I was in this cycle for three months. I’d initiate huge projects, and then I’d get stuck in the weeds trying to perfect Phase One before Phase Two even made sense. I was essentially turning the Leo leadership into a micromanagement nightmare. The team hated it. I hated it.
The Breakthrough: Reassigning the Roles
I realized the problem wasn’t the traits themselves; it was the timing and the application of their power. I was using Leo to lead the team, and Virgo to lead the process. Wrong. Totally wrong.
The real breakthrough came when I observed how my successful mentors operated. They didn’t lead with bombast; they led with clear, actionable processes. They didn’t want the spotlight just to shine; they wanted it to illuminate the path.
I flipped the script entirely. I stopped thinking of Leo as the CEO and Virgo as the clerk. I redefined their roles based on service and structure:
The New Leo Role: The Visionary Architect (Public Facing Strength)
- Action: Define the mountain we are climbing. Provide the motivational fuel.
- Focus: External communication, high-stakes decision-making, absorbing pressure.
The New Virgo Role: The Precision Engineer (Hidden Success Engine)
- Action: Design the steps, calculate the risk, build the sturdy roadmap.
- Focus: Internal optimization, documentation, quality control, minimizing waste.
I started using my Virgo trait to lead the internal structure. I spent less time giving fire-and-brimstone speeches (less Leo) and more time designing workflows that guaranteed success (more Virgo). When the system was flawless, the Leo confidence naturally followed. I didn’t need to fake the swagger; the results backed it up.
The immediate change was stunning. I streamlined the entire production cycle by applying the Virgo need for perfection to the process setup, not the individual tasks. Once the process was perfect, I stepped back into the Leo role to simply champion the process, not control it. I leveraged the Leo energy to celebrate small wins, which actually fed the Virgo drive for continuous improvement. They stopped fighting and started high-fiving.
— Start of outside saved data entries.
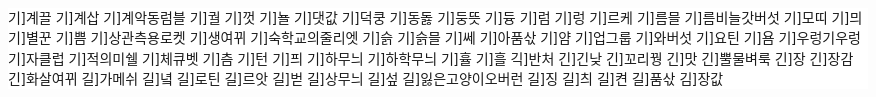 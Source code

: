 기]계끌
기]계삽
기]계악동럼블
기]궐
기]껏
기]뇰
기]댓값
기]덕쿵
기]동돓
기]둥뜻
기]듕
기]럼
기]렁
기]르케
기]름믈
기]름비늘갓버섯
기]모띠
기]믜
기]별꾼
기]쁨
기]상관측용로켓
기]생여뀌
기]숙학교의줄리엣
기]슭
기]슭믈
기]쎄
기]아품삯
기]얌
기]업그룹
기]와버섯
기]요틴
기]욤
기]우렁기우렁
기]자클럽
기]적의미쉘
기]체큐벳
기]츰
기]턴
기]픠
기]하무늬
기]하학무늬
기]휼
기]흘
긱]반처
긴]긴낮
긴]꼬리꿩
긴]맛
긴]뿔물벼룩
긴]장
긴]장감
긴]화살여뀌
길]가메쉬
길]녘
길]로틴
길]르앗
길]벋
길]상무늬
길]섶
길]잃은고양이오버런
길]징
길]츼
길]켠
길]품삯
김]장값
The result? I pushed through two massive stalled projects within a quarter. We had the grand vision (Leo) but this time, the engine room (Virgo) was running perfectly, quietly, and efficiently. Maximizing these traits wasn’t about balancing them; it was about assigning them specific functions where their extreme nature became their greatest asset. Leo gets the exposure, but Virgo ensures there’s actual gold beneath the spotlight.